Data excerpts
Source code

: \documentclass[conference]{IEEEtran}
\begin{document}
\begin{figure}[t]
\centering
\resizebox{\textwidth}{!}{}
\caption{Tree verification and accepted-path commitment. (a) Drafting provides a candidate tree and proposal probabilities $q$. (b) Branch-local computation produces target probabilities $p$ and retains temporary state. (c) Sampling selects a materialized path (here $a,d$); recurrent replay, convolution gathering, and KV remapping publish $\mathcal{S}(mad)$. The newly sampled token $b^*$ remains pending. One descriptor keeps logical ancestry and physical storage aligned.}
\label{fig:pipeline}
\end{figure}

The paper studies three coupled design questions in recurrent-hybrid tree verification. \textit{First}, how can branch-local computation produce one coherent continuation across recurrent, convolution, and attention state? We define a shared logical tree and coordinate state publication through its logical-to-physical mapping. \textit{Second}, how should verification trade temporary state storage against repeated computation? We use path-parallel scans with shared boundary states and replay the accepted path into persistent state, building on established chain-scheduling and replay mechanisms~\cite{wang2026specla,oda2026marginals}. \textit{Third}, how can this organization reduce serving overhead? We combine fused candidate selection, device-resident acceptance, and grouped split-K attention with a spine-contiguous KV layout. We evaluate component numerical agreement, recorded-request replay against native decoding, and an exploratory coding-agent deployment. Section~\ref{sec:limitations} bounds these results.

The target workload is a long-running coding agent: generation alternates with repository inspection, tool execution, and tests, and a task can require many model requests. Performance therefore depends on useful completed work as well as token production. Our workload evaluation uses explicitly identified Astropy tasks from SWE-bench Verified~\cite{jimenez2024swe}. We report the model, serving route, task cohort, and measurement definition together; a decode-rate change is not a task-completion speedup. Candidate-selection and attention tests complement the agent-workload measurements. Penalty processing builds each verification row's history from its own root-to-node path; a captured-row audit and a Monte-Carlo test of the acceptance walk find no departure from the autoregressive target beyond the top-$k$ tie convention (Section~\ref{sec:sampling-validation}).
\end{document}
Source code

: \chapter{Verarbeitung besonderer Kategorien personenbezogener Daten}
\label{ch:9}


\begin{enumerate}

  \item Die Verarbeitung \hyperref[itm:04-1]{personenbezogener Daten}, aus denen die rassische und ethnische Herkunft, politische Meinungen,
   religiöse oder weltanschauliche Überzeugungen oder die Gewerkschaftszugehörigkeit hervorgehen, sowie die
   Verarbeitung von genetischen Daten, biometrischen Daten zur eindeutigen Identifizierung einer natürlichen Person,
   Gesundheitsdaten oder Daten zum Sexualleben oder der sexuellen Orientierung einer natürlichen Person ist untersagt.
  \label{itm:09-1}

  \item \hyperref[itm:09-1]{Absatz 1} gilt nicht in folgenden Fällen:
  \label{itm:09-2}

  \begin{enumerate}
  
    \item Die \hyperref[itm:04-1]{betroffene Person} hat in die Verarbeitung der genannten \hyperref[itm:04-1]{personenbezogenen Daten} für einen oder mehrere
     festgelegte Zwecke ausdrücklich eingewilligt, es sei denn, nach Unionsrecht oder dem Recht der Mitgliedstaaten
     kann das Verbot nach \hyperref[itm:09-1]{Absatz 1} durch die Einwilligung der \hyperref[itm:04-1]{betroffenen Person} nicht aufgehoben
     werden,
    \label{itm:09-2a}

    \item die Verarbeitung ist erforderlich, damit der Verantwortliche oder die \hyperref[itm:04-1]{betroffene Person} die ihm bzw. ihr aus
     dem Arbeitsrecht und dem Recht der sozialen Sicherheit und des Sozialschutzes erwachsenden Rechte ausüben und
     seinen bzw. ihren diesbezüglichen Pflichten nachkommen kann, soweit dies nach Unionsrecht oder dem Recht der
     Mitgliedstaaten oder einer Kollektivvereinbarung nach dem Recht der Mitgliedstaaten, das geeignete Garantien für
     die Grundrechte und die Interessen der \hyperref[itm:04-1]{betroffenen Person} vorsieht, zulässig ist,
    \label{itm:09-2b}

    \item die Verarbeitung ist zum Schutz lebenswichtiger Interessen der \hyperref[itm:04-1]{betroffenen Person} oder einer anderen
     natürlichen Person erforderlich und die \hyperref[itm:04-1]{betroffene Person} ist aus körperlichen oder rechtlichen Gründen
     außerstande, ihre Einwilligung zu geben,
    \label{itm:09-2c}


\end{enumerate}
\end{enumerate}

Task statement
All that is needed is the number of lines above in which the string "physical" appears.

Output of the task
2